As her mystified gaze swept along the horizon searchingly, Zahra debated whether she wanted to catch up with her so-called friends at all. All her life, she’d yearned for an adventure, and she was loath to forego the one that had fallen into her lap in favour of her travel companions’ insipid conversation.

“We have to find a place to sleep tonight,” she declared, wishing she had a map to see how far it was to the next village. “Do you have any money?”

Lindir shook his head, bemused and a little ashamed. “What are you even?” she asked as she pondered the perilous descent down the hill ahead of them—the light was fading fast, and the verdant grass had been as slick as mud on the way up already. She didn’t want to think of how undignified any attempt at getting down again would be.

“I’m of the—” he bit his lip. “I guess you’d call me an ‘Elf’? Is that correct?”

“Long hair, pointy ears, otherworldly beauty—yeah, I think that might be the right term,” she acquiesced quietly, her mind still consumed with purely logistical matters.

“Then I’m well afraid that one room is all we can afford,” she finally scoffed, eyeing him critically.

“I don’t mind sleeping with the horses,” he replied with an air of noble self-denial that made her chuckle under her breath.

“There are no steeds, good Sir. We’ll have to walk…well, first, we must get off this blasted hovel!” Zahra grimaced in dismay.

“Allow me,” Lindir smiled. “I’m quite strong. In the absence of equine support, I’d be honoured to serve as mule and destrier to Milady.”

His pompous tone made Zahra laugh anew. “You’re a funny one,” she giggled and then squealed when he lifted her into his arms and bore her down the hill effortlessly.

“My,” she breathed. “Oh, you are strong indeed!”

When they reached even ground, she expected to be thrown back on her sore feet, but Lindir kept going as if she and her pack weighed nothing at all.

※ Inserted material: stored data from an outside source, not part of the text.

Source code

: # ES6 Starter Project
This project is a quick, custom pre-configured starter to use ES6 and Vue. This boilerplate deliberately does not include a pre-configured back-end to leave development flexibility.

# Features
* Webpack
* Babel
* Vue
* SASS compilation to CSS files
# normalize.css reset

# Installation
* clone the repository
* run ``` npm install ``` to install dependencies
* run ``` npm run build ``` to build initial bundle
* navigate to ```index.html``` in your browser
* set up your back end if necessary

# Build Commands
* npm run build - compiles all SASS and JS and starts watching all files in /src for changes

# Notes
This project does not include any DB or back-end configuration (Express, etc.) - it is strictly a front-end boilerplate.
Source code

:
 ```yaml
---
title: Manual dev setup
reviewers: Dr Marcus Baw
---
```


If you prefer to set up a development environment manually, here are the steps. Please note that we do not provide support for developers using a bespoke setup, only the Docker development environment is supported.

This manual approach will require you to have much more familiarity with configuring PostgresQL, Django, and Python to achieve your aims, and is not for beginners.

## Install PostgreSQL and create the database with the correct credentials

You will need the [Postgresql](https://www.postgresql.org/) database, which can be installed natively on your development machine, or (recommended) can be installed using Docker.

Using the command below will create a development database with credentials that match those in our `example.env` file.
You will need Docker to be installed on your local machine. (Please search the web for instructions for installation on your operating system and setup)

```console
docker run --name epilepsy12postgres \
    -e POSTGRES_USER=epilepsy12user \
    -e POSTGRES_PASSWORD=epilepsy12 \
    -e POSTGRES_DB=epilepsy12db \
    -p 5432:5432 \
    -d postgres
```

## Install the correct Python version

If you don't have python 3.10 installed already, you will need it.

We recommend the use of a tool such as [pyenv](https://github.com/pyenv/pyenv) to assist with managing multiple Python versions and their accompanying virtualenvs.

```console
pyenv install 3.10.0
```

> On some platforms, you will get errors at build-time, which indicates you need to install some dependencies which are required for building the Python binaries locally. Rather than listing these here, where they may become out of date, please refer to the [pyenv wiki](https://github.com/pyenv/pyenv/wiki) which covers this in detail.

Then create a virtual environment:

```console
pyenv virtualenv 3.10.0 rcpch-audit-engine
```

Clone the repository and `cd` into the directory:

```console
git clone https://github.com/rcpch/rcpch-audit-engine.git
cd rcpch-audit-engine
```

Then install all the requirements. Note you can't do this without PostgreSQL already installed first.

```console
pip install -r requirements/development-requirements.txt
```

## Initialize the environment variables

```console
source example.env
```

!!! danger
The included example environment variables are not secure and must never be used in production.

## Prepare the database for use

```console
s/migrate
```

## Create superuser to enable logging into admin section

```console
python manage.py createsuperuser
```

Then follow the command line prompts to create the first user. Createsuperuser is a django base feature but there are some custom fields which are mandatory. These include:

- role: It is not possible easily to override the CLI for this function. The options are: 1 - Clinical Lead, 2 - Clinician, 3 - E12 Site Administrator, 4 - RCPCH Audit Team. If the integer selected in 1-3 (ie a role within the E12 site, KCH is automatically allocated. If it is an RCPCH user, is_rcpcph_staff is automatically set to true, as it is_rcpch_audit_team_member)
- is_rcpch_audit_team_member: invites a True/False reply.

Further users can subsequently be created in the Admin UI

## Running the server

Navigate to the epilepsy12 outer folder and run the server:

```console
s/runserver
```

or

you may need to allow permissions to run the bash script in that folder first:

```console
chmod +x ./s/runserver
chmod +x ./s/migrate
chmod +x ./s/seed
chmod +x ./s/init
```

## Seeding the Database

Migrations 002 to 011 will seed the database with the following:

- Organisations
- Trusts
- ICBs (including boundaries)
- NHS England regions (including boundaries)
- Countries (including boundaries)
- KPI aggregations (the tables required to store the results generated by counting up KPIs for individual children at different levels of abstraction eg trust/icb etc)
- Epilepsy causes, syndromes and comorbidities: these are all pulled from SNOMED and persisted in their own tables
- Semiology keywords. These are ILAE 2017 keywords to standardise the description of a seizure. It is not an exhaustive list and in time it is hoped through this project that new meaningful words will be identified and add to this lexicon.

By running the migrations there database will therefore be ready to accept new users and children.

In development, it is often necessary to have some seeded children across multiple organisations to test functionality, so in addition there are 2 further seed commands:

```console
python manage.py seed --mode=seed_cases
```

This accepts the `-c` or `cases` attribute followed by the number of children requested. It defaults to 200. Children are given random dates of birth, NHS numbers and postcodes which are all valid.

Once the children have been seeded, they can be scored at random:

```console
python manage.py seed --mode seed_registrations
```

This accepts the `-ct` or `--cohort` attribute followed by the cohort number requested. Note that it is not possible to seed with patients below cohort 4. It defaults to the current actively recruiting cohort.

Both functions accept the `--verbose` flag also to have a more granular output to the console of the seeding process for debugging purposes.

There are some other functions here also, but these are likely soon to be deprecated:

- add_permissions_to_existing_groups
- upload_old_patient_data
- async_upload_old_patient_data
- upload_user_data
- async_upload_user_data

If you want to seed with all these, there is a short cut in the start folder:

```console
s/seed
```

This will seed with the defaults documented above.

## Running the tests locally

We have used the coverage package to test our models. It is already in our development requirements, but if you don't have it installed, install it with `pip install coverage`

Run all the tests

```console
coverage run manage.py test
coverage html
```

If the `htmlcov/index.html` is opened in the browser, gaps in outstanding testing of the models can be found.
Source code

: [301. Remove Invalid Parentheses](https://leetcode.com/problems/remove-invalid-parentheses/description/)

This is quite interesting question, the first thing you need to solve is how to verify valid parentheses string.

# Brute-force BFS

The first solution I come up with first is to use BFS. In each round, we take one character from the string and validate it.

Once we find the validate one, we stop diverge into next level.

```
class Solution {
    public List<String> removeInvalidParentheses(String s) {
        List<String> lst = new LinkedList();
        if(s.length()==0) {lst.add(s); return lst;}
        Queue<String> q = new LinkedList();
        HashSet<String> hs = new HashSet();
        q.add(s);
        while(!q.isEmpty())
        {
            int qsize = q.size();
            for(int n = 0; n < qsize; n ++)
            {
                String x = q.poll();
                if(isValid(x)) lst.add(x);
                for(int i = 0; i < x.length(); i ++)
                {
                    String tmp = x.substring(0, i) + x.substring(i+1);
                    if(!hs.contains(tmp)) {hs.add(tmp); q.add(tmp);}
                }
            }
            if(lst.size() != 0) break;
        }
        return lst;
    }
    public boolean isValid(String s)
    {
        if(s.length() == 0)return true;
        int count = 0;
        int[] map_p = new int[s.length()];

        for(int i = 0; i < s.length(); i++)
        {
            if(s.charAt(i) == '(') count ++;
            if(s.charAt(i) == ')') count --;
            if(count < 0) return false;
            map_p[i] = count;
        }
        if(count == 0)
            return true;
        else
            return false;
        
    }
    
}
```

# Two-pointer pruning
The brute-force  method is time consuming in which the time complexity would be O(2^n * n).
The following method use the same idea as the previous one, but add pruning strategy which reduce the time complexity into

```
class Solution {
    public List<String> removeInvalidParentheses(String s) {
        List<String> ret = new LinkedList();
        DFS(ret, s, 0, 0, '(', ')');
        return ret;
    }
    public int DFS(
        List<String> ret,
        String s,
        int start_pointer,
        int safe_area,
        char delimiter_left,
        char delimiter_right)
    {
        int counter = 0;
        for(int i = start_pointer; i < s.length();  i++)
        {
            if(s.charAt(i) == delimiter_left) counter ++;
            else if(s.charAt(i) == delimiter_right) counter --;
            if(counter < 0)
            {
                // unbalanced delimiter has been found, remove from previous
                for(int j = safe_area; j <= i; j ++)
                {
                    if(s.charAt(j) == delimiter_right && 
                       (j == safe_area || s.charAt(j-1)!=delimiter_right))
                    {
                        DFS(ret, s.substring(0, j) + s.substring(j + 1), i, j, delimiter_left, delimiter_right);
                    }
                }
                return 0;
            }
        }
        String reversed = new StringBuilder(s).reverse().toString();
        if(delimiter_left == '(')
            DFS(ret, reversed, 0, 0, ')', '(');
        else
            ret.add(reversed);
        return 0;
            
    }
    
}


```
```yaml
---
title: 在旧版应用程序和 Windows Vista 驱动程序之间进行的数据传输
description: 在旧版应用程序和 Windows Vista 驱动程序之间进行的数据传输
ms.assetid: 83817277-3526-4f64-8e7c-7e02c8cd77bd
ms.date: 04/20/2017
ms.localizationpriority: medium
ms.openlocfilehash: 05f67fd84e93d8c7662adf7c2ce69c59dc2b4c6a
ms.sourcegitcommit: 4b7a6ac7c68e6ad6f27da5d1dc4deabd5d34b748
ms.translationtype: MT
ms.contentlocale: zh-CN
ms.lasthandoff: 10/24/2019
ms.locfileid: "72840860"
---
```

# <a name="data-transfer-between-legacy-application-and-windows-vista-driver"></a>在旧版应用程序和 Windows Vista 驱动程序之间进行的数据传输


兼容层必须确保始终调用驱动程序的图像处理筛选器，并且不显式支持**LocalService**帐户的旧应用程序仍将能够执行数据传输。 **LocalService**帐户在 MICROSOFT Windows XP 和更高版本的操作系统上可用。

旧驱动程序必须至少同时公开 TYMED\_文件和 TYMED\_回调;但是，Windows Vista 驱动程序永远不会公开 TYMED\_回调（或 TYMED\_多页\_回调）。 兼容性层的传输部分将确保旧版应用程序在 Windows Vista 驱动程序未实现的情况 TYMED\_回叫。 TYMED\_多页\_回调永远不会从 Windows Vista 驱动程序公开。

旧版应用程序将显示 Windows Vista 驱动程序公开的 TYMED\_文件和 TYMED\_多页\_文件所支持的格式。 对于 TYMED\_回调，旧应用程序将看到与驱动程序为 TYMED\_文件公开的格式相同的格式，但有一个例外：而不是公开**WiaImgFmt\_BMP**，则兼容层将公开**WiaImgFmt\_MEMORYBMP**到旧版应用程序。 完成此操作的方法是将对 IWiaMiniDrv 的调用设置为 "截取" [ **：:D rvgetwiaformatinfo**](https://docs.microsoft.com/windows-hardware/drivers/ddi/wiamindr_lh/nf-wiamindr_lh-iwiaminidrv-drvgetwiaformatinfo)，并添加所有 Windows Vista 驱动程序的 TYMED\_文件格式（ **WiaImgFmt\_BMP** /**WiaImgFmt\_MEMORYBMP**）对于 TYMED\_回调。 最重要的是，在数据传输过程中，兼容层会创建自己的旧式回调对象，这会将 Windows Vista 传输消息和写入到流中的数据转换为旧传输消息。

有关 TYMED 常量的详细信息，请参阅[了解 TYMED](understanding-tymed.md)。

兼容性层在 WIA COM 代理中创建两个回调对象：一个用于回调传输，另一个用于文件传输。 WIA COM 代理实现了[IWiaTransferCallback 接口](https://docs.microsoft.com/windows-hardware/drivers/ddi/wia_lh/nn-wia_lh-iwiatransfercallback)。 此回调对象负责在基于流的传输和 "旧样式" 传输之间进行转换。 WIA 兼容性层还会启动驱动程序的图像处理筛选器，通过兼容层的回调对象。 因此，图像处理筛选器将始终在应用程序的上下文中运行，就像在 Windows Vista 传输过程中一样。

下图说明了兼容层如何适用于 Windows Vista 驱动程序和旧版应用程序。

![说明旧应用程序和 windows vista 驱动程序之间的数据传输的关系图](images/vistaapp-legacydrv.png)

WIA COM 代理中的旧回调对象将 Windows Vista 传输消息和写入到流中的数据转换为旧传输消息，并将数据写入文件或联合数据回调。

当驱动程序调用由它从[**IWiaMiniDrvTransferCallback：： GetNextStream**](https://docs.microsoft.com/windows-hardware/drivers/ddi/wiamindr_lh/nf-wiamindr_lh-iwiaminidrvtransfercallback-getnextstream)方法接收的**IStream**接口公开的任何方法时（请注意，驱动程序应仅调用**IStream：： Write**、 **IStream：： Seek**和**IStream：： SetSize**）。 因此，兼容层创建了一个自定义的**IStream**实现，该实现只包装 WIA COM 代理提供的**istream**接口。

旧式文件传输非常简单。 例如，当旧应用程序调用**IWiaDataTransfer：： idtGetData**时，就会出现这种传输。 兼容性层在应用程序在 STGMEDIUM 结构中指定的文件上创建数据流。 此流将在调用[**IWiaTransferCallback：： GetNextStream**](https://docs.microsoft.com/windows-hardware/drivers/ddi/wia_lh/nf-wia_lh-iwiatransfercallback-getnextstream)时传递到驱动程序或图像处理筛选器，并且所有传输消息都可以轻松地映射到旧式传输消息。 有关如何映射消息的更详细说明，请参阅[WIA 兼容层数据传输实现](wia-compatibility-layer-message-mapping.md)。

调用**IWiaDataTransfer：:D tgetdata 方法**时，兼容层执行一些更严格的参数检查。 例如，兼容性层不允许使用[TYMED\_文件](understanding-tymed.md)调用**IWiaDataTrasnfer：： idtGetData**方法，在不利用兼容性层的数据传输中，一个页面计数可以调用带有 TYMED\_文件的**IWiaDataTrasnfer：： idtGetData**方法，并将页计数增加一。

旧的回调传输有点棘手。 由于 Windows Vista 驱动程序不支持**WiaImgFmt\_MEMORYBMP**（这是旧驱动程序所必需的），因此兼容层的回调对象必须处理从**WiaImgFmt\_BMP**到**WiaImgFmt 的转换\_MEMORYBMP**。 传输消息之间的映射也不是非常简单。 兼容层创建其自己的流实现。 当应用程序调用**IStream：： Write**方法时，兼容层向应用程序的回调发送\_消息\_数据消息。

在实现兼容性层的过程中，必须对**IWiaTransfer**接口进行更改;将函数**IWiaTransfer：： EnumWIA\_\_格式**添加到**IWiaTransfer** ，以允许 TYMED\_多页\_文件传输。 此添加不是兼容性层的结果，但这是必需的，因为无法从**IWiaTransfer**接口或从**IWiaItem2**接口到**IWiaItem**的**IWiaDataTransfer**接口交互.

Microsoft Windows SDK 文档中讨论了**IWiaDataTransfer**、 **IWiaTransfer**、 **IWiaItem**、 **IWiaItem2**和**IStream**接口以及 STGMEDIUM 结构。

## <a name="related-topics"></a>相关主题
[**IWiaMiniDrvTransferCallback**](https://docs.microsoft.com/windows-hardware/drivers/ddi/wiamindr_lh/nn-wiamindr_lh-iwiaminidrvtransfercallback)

“Set me down,” she prompted. “I can walk!”

“If we’re to share a room tonight, we might as well get better acquainted,” he replied calmly as his stride grew bolder with every step. “What is your name?”

Breathing in his clean, slightly floral scent, Zahra realised that she felt as inescapably drawn to him as she had to the book. Mayhap, this laughably improbable meeting had been fated.

“Very well,” she said, leaning back in his gentle embrace. “Tell me all about you and your people!”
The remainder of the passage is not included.